The number one reason your backhand flick hits the net is paddle prep that sits too parallel to the net, which turns the shot into a flat punch instead of a flick.
That was Cori's exact read on Dave: "His paddle prep was not correct. He was basically a little bit too parallel to the net. He was hitting more of like a punch shot."
A punch has no spin.
Without topspin, a ball you hit hard from below net height has nothing pulling it back down into the court, so it either clips the tape or flies long.
The flick fixes that. Here is how the two shots actually differ before we get into the fixes.
A flick is a fast, wristy attack you take on a ball that is roughly chest high or lower, using topspin to bring it down.
A roll is the lower, more controlled cousin of the same motion.
If you want the full breakdown of how these fit alongside the volley family, The Dink's punch, flick, and roll guide lays out when to reach for each one.
Coach Mary Barsaleau makes the same point in her piece on the backhand flick: it is a power shot driven by an extended forearm and a popping wrist, not a placement shot.Understanding this distinction is exactly what separates players who attack with intent from players who just swing hard and hope.

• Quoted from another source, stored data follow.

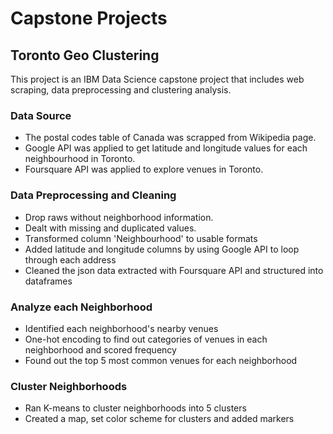 # Capstone Projects
## Toronto Geo Clustering 
This project is an IBM Data Science capstone project that includes web scraping, data preprocessing and clustering analysis.
### Data Source
- The postal codes table of Canada was scrapped from Wikipedia page. 
- Google API was applied to get latitude and longitude values for each neighbourhood in Toronto.
- Foursquare API was applied to explore venues in Toronto.
### Data Preprocessing and Cleaning
- Drop raws without neighborhood information.
- Dealt with missing and duplicated values.
- Transformed column 'Neighbourhood' to usable formats
- Added latitude and longitude columns by using Google API to loop through each address
- Cleaned the json data extracted with Foursquare API and structured into dataframes
### Analyze each Neighborhood
- Identified each neighborhood's nearby venues
- One-hot encoding to find out categories of venues in each neighborhood and scored frequency
- Found out the top 5 most common venues for each neighborhood 
### Cluster Neighborhoods
- Ran K-means to cluster neighborhoods into 5 clusters
- Created a map, set color scheme for clusters and added markers 

 
 	

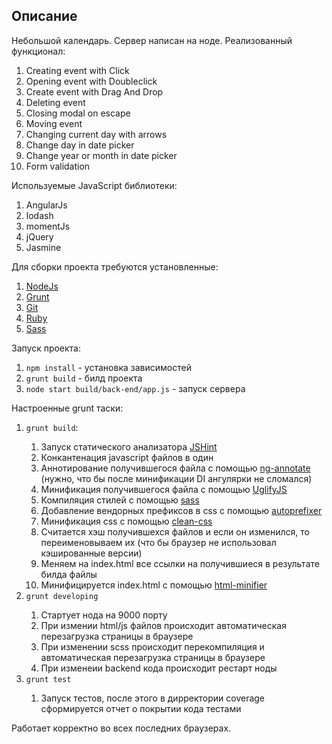 <h2> Описание </h2>
Небольшой календарь. Сервер написан на ноде. Реализованный функционал:
<ol>
    <li>Creating event with Click</li>
    <li>Opening event with Doubleclick</li>
    <li>Create event with Drag And Drop</li>
    <li>Deleting event</li>
    <li>Closing modal on escape</li>
    <li>Moving event</li>
    <li>Changing current day with arrows</li>
    <li>Change day in date picker</li>
    <li>Change year or month in date picker</li>
    <li>Form validation</li>
</ol>


Используемые JavaScript библиотеки:
<ol> 
    <li>AngularJs</li>
    <li>lodash</li>
    <li>momentJs</li>
    <li>jQuery</li>
    <li>Jasmine</li>
</ol>

Для сборки проекта требуются установленные:
<ol>
    <li><a href="http://nodejs.org/">NodeJs</a></li>
    <li><a href="http://gruntjs.com/">Grunt</a></li>
    <li><a href="http://git-scm.com/">Git</a></li>
    <li><a href="https://www.ruby-lang.org/">Ruby</a></li>
    <li><a href="http://sass-lang.com/">Sass</a></li>
</ol>

Запуск проекта:
<ol>
    <li><code>npm install</code> - установка зависимостей</li>
    <li><code>grunt build</code> - билд проекта</li>
    <li><code>node start build/back-end/app.js</code> - запуск сервера</li>
</ol>

Настроенные grunt таски:
<ol>
    <li><code>grunt build</code>:</li>
    <ol>
        <li>Запуск статического анализатора <a href="http://jshint.com/">JSHint</a> </li>
        <li>Конкантенация javascript файлов в один</li>
        <li>Аннотирование получившегося файла с помощью <a href="https://www.npmjs.org/package/ng-annotate">ng-annotate</a> (нужно, что бы после минификации DI ангулярки не сломался)</li>
        <li>Минификация получившегося файла с помощью <a href="https://github.com/mishoo/UglifyJS">UglifyJS</a></li>
        <li>Компиляция стилей с помощью <a href="http://sass-lang.com/">sass</a></li>
        <li>Добавление вендорных префиксов в css с помощью <a href="https://github.com/postcss/autoprefixer">autoprefixer</a></li>
        <li>Минификация css с помощью <a href="https://github.com/jakubpawlowicz/clean-css">clean-css</a></li>
        <li>Считается хэш получившехся файлов и если он изменился, то переименовываем их (что бы браузер не использовал кэшированные версии)</li>
        <li>Меняем на index.html все ссылки на получившиеся в результате билда файлы</li>
        <li>Минифицируется index.html с помощью <a href="https://github.com/kangax/html-minifier">html-minifier</a></li>
    </ol>
    <li><code>grunt developing</code></li>
    <ol>
        <li>Стартует нода на 9000 порту</li>
        <li>При измении html/js файлов происходит автоматическая перезагрузка страницы в браузере</li>
        <li>При изменении scss происходит перекомпиляция и автоматическая перезагрузка страницы в браузере</li>
        <li>При изменеии backend кода происходит рестарт ноды</li>
    </ol>
    <li><code>grunt test</code></li>
    <ol>
        <li>Запуск тестов, после этого в дирректории coverage сформируется отчет о покрытии кода тестами</li>
    </ol>
</ol>

Работает корректно во всех последних браузерах.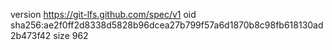 version https://git-lfs.github.com/spec/v1
oid sha256:ae2f0ff2d8338d5828b96dcea27b799f57a6d1870b8c98fb618130ad2b473f42
size 962
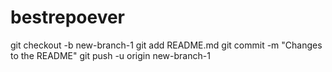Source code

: # bestrepoever 
git checkout -b new-branch-1
git add README.md 
git commit -m "Changes to the README"
git push -u origin new-branch-1
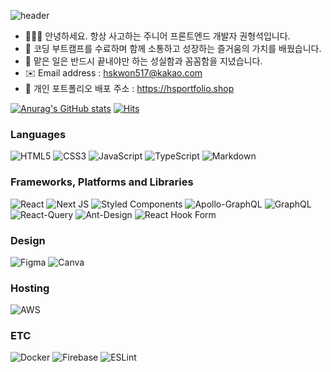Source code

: <!-- #  Welcome 👋 -->

![header](https://capsule-render.vercel.app/api?type=cylinder&color=gradient&height=300&section=header&text=Frontend%20Developer%20HS.Kwon👨‍💻&fontSize=33&animation=fadeIn)


- 🧑🏻‍💻  안녕하세요. 항상 사고하는 주니어 프론트엔드 개발자 권형석입니다.
- 👫  코딩 부트캠프를 수료하며 함께 소통하고 성장하는 즐거움의 가치를 배웠습니다.
- 📝  맡은 일은 반드시 끝내야만 하는 성실함과 꼼꼼함을 지녔습니다.
- ✉️  Email address : hskwon517@kakao.com
- 🚀  개인 포트폴리오 배포 주소 : https://hsportfolio.shop


[![Anurag's GitHub stats](https://github-readme-stats.vercel.app/api?username=hskwon5170&count_private=true&show_icons=true&include_all_commits=true)](https://github.com/hskwon5170/github-readme-stats)
[![Hits](https://hits.seeyoufarm.com/api/count/incr/badge.svg?url=https%3A%2F%2Fgithub.com%2Fhskwon5170%2Fhit-counter&count_bg=%234071FF&title_bg=%23555555&icon=ghostery.svg&icon_color=%23E7E7E7&title=hits&edge_flat=false)](https://hits.seeyoufarm.com)


 ### Languages
 ![HTML5](https://img.shields.io/badge/html5-%23E34F26.svg?style=for-the-badge&logo=html5&logoColor=white) ![CSS3](https://img.shields.io/badge/css3-%231572B6.svg?style=for-the-badge&logo=css3&logoColor=white) ![JavaScript](https://img.shields.io/badge/javascript-%23323330.svg?style=for-the-badge&logo=javascript&logoColor=%23F7DF1E) ![TypeScript](https://img.shields.io/badge/typescript-%23007ACC.svg?style=for-the-badge&logo=typescript&logoColor=white) ![Markdown](https://img.shields.io/badge/markdown-%23000000.svg?style=for-the-badge&logo=markdown&logoColor=white) 
 
  ### Frameworks, Platforms and Libraries
![React](https://img.shields.io/badge/react-%2320232a.svg?style=for-the-badge&logo=react&logoColor=%2361DAFB) ![Next JS](https://img.shields.io/badge/Next-black?style=for-the-badge&logo=next.js&logoColor=white)  ![Styled Components](https://img.shields.io/badge/styled--components-DB7093?style=for-the-badge&logo=styled-components&logoColor=white) ![Apollo-GraphQL](https://img.shields.io/badge/-ApolloGraphQL-311C87?style=for-the-badge&logo=apollo-graphql) ![GraphQL](https://img.shields.io/badge/-GraphQL-E10098?style=for-the-badge&logo=graphql&logoColor=white) ![React-Query](https://img.shields.io/badge/react--query-F05138?style=for-the-badge&logo=react-query&logoColor=white) ![Ant-Design](https://img.shields.io/badge/-AntDesign-%230170FE?style=for-the-badge&logo=ant-design&logoColor=white) ![React Hook Form](https://img.shields.io/badge/React%20Hook%20Form-%23EC5990.svg?style=for-the-badge&logo=reacthookform&logoColor=white)

### Design 
![Figma](https://img.shields.io/badge/figma-%23F24E1E.svg?style=for-the-badge&logo=figma&logoColor=white) ![Canva](https://img.shields.io/badge/Canva-%2300C4CC.svg?style=for-the-badge&logo=Canva&logoColor=white)  

 ### Hosting
![AWS](https://img.shields.io/badge/AWS-%23FF9900.svg?style=for-the-badge&logo=amazon-aws&logoColor=white)

### ETC
![Docker](https://img.shields.io/badge/docker-%230db7ed.svg?style=for-the-badge&logo=docker&logoColor=white) ![Firebase](https://img.shields.io/badge/Firebase-039BE5?style=for-the-badge&logo=Firebase&logoColor=white) ![ESLint](https://img.shields.io/badge/ESLint-4B3263?style=for-the-badge&logo=eslint&logoColor=white)

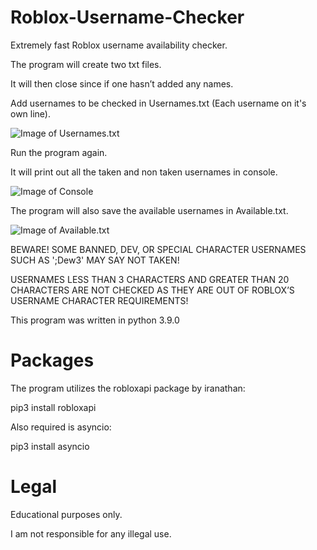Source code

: # Roblox-Username-Checker
Extremely fast Roblox username availability checker.

The program will create two txt files. 

It will then close since if one hasn’t added any names. 

Add usernames to be checked in Usernames.txt (Each username on it's own line). 

![Image of Usernames.txt](https://i.imgur.com/kbRCZRM.png)

Run the program again.

It will print out all the taken and non taken usernames in console.

![Image of Console](https://i.imgur.com/HO8r22N.png)

The program will also save the available usernames in Available.txt.

![Image of Available.txt](https://i.imgur.com/uxR5HEJ.png)

BEWARE! SOME BANNED, DEV, OR SPECIAL CHARACTER USERNAMES SUCH AS ';Dew3' MAY SAY NOT TAKEN! 

USERNAMES LESS THAN 3 CHARACTERS AND GREATER THAN 20 CHARACTERS ARE NOT CHECKED AS THEY ARE OUT OF ROBLOX’S USERNAME CHARACTER REQUIREMENTS!

This program was written in python 3.9.0

# Packages

The program utilizes the robloxapi package by iranathan:

pip3 install robloxapi

Also required is asyncio:

pip3 install asyncio


# Legal

Educational purposes only.

I am not responsible for any illegal use.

Fix 1: Drop Your Paddle Tip Below the Net to Build a Real Backhand Flick
The single biggest backhand flick fix is dropping your paddle tip below the level of the ball before you swing.
Cori had Dave move his tip lower so the paddle face could travel up and through the ball, and the difference was immediate.
When your tip points out toward the net, you can only push the ball forward. When it drops down, you can brush up the back of the ball and create spin.
Think of it the way a forehand attack works: if the ball goes low, the paddle has to go lower. The contact has to start underneath.
- Set your ready position with shoulders stacked over your knees.
- Drop the paddle head down, tip angled toward the ground.
- Keep that tip below the ball, not level with it.
Mastering this single adjustment alone will fix most errant backhand flicks.
You can see this exact tip sequence applied in The Dink's complete guide to mastering topspin in pickleball, which walks through the same low-to-high progression in detail.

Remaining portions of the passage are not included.